WHAT IS EXPECTED -
Only the lines in the entries below from the line with "TODO: Write about" to the line with "##### Полезные ссылки", both included, belong in the answer, transcribed exactly and without pictures.

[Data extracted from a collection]
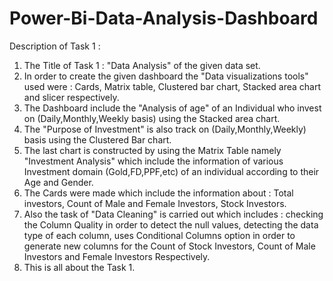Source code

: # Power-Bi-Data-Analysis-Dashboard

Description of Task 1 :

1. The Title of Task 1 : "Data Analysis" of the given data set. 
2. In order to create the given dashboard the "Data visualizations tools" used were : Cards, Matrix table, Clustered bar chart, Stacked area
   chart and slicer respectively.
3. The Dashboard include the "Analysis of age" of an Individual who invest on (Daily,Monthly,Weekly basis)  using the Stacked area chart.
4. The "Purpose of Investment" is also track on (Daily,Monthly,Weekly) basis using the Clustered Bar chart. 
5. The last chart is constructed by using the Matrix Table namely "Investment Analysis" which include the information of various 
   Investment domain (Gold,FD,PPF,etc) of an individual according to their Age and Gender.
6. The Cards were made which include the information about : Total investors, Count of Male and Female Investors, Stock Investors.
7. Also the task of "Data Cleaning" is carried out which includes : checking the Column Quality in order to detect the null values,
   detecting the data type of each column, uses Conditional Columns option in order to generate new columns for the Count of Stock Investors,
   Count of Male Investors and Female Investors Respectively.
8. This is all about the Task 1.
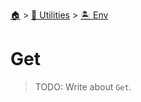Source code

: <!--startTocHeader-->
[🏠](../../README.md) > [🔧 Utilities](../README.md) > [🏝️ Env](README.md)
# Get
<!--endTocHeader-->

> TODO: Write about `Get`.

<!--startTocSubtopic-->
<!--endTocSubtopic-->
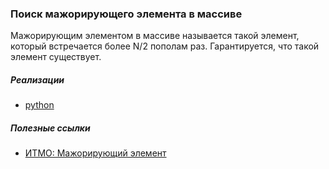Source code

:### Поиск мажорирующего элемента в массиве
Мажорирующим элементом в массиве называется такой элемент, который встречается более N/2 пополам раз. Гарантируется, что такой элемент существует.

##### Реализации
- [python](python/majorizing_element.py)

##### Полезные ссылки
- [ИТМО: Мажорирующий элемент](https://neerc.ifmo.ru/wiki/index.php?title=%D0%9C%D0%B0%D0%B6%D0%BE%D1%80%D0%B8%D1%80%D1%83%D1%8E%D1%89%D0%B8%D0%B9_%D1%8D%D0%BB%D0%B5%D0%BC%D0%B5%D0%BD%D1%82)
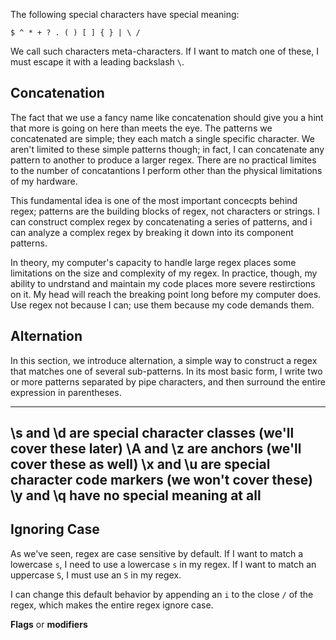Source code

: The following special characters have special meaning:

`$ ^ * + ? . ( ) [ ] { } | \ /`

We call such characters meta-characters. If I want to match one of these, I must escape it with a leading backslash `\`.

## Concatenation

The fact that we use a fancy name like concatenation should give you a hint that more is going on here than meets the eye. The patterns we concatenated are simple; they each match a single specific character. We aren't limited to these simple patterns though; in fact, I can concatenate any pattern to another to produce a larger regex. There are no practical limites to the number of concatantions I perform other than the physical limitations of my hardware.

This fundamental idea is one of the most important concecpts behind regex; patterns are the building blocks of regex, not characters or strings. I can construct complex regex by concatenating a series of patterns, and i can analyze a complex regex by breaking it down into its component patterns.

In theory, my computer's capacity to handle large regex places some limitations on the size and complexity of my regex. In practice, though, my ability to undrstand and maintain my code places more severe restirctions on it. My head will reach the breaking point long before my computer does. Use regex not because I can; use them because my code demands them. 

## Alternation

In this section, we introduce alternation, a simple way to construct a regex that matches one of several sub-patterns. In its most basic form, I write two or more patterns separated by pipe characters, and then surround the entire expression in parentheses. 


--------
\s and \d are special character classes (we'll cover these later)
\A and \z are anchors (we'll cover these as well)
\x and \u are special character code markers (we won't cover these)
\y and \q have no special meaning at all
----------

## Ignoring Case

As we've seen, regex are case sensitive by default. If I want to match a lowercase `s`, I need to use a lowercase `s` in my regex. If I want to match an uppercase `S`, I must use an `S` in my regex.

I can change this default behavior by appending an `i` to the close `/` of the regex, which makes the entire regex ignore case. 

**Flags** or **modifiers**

RESULT -
> TODO: Write about `Get`.

<!--startTocSubtopic-->
<!--endTocSubtopic-->
Source code

:### Поиск мажорирующего элемента в массиве
Мажорирующим элементом в массиве называется такой элемент, который встречается более N/2 пополам раз. Гарантируется, что такой элемент существует.

##### Реализации
- [python](python/majorizing_element.py)

##### Полезные ссылки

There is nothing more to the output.